— WHAT TO DO —
Sort through the entries below and pull out lines containing the word "documentclass".

____ RECORDS FOR PROCESSING

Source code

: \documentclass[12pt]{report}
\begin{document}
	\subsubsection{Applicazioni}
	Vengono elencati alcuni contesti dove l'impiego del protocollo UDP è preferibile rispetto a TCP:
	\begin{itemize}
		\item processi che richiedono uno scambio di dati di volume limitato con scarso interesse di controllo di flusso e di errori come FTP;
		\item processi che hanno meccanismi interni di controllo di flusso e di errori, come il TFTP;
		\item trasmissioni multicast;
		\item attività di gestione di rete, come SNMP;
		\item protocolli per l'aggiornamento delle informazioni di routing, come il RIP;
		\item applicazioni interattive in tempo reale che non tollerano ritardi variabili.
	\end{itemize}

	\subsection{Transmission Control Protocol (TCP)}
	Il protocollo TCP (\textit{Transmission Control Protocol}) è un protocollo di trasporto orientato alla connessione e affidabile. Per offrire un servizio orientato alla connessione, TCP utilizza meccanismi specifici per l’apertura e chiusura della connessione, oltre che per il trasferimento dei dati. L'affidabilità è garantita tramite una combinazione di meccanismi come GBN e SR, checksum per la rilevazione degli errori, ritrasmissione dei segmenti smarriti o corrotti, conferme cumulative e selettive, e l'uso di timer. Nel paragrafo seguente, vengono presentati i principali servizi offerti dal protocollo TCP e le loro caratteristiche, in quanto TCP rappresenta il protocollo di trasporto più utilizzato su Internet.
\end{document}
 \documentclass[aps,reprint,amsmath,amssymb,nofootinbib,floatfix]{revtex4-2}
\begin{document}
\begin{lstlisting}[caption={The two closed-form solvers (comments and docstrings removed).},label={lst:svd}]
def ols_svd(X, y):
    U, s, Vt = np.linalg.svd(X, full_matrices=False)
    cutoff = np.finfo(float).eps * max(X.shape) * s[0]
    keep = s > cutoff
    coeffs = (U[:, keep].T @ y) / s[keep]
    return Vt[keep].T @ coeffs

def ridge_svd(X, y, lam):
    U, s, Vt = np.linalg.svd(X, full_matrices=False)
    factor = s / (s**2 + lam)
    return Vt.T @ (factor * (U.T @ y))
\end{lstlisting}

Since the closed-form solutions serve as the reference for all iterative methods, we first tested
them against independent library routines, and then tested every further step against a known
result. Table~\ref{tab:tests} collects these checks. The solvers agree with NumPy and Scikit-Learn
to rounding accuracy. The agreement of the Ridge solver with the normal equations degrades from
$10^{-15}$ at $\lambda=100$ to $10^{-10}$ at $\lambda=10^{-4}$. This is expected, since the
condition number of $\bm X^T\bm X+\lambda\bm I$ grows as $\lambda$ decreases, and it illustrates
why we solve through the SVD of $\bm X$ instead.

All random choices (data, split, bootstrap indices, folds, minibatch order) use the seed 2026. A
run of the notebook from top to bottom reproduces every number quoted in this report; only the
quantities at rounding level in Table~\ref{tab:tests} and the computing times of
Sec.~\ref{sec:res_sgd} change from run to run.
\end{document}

________

— WRITTEN ANSWER —
: \documentclass[12pt]{report}
 \documentclass[aps,reprint,amsmath,amssymb,nofootinbib,floatfix]{revtex4-2}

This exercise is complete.